++++ Data listing ++++

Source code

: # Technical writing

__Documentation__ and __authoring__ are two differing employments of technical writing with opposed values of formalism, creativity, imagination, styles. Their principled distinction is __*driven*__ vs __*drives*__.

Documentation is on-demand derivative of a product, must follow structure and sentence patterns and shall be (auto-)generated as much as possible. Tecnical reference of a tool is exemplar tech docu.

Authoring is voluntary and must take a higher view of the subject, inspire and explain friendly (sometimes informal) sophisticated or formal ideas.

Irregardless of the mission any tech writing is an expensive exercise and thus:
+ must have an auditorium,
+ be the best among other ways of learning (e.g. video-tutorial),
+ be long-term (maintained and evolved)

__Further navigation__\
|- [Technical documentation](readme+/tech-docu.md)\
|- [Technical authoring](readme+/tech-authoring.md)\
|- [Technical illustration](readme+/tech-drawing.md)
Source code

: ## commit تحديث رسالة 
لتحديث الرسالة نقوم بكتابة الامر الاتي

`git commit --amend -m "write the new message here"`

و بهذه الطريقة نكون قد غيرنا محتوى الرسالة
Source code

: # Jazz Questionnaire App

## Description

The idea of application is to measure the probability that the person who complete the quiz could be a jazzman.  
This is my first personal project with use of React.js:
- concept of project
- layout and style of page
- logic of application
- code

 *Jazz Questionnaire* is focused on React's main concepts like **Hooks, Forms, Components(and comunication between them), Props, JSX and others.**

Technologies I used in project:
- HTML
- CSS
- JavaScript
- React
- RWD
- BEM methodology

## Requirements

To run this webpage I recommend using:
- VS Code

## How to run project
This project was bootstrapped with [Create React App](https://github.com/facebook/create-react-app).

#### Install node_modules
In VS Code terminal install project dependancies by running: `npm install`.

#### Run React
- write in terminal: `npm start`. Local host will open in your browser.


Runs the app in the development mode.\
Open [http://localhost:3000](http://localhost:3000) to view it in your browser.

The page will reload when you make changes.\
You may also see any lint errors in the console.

++++
++++ Data listing ++++

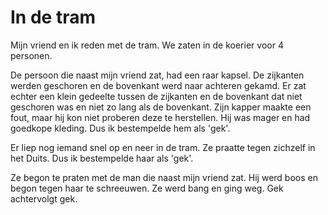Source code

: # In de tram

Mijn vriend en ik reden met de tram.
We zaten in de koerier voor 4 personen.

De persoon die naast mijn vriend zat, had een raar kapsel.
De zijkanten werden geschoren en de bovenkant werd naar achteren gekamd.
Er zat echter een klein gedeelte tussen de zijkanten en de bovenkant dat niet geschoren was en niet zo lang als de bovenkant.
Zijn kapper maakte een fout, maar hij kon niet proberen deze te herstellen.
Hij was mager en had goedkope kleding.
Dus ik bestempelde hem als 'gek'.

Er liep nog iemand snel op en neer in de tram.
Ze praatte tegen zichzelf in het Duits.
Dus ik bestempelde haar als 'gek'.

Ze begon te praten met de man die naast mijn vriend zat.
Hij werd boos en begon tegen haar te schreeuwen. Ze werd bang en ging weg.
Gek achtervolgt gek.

++++

■ **Required action**
Exact duplication is required for the lines above, from the line that contains "Ze praatte tegen zichzelf in het Duits." to the line that contains "Gek achtervolgt gek.", inclusive; omit all others.

■ **Problem solution**
Ze praatte tegen zichzelf in het Duits.
Dus ik bestempelde haar als 'gek'.

Ze begon te praten met de man die naast mijn vriend zat.
Hij werd boos en begon tegen haar te schreeuwen. Ze werd bang en ging weg.
Gek achtervolgt gek.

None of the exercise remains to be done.